Metastability induced by non-reciprocal adaptive couplings in Kuramoto models

TL;DR

This paper investigates how non-reciprocal adaptive couplings in generalized Kuramoto models induce metastability, resembling brain dynamics, through deterministic mechanisms that cause oscillators to switch clusters over time.

Contribution

It introduces a novel analysis of metastability caused by non-reciprocal adaptive couplings in Kuramoto models, linking deterministic dynamics to brain-like switching behavior.

Findings

Metastability depends on system size and network connectivity.

Oscillator cluster switching creates weak ties between synchronized groups.

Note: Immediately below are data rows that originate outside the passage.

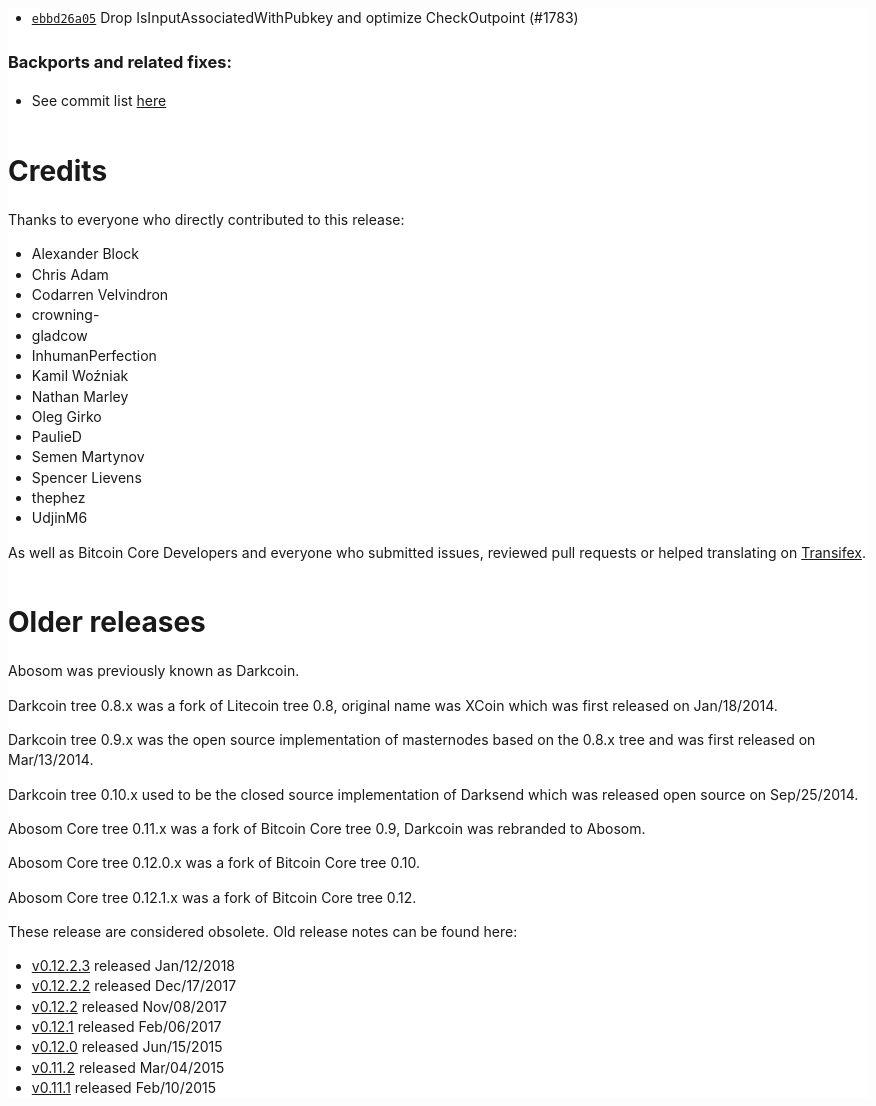 - [`ebbd26a05`](https://github.com/abosompay/abosom/commit/ebbd26a05) Drop IsInputAssociatedWithPubkey and optimize CheckOutpoint (#1783)

### Backports and related fixes:
- See commit list [here](https://github.com/abosompay/abosom/blob/master/doc/release-notes/abosom/release-notes-0.12.3-backports.md)


Credits
=======

Thanks to everyone who directly contributed to this release:

- Alexander Block
- Chris Adam
- Codarren Velvindron
- crowning-
- gladcow
- InhumanPerfection
- Kamil Woźniak
- Nathan Marley
- Oleg Girko
- PaulieD
- Semen Martynov
- Spencer Lievens
- thephez
- UdjinM6

As well as Bitcoin Core Developers and everyone who submitted issues,
reviewed pull requests or helped translating on
[Transifex](https://www.transifex.com/projects/p/abosom/).


Older releases
==============

Abosom was previously known as Darkcoin.

Darkcoin tree 0.8.x was a fork of Litecoin tree 0.8, original name was XCoin
which was first released on Jan/18/2014.

Darkcoin tree 0.9.x was the open source implementation of masternodes based on
the 0.8.x tree and was first released on Mar/13/2014.

Darkcoin tree 0.10.x used to be the closed source implementation of Darksend
which was released open source on Sep/25/2014.

Abosom Core tree 0.11.x was a fork of Bitcoin Core tree 0.9,
Darkcoin was rebranded to Abosom.

Abosom Core tree 0.12.0.x was a fork of Bitcoin Core tree 0.10.

Abosom Core tree 0.12.1.x was a fork of Bitcoin Core tree 0.12.

These release are considered obsolete. Old release notes can be found here:

- [v0.12.2.3](https://github.com/abosompay/abosom/blob/master/doc/release-notes/abosom/release-notes-0.12.2.3.md) released Jan/12/2018
- [v0.12.2.2](https://github.com/abosompay/abosom/blob/master/doc/release-notes/abosom/release-notes-0.12.2.2.md) released Dec/17/2017
- [v0.12.2](https://github.com/abosompay/abosom/blob/master/doc/release-notes/abosom/release-notes-0.12.2.md) released Nov/08/2017
- [v0.12.1](https://github.com/abosompay/abosom/blob/master/doc/release-notes/abosom/release-notes-0.12.1.md) released Feb/06/2017
- [v0.12.0](https://github.com/abosompay/abosom/blob/master/doc/release-notes/abosom/release-notes-0.12.0.md) released Jun/15/2015
- [v0.11.2](https://github.com/abosompay/abosom/blob/master/doc/release-notes/abosom/release-notes-0.11.2.md) released Mar/04/2015
- [v0.11.1](https://github.com/abosompay/abosom/blob/master/doc/release-notes/abosom/release-notes-0.11.1.md) released Feb/10/2015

Deterministic dynamics produce random-like time series.

Abstract

Non-reciprocal couplings are frequently found in systems out-of-equilibrium such as neuronal networks. We consider generalized Kuramoto models with non-reciprocal adaptive couplings. The non-reciprocity refers to the type of couplings according to Hebbian or anti-Hebbian rules and to different time scales on which the couplings evolve. The main effect of this specific combination of deterministic dynamics is an induced metastability of anti-phase synchronized clusters of oscillators. Metastable switching is typical for neuronal networks and a characteristic of brain dynamics. We analyze the metastability as a function of the system parameters, in particular of the size and the network connectivity. The mechanism behind sudden changes in the order parameters is individual oscillators which change their cluster affiliation from time to time, providing ``weak ties" between clusters of synchronized oscillators, where an individual oscillator may represent an entire brain area. The time series exhibit random features but arise from deterministic dynamics.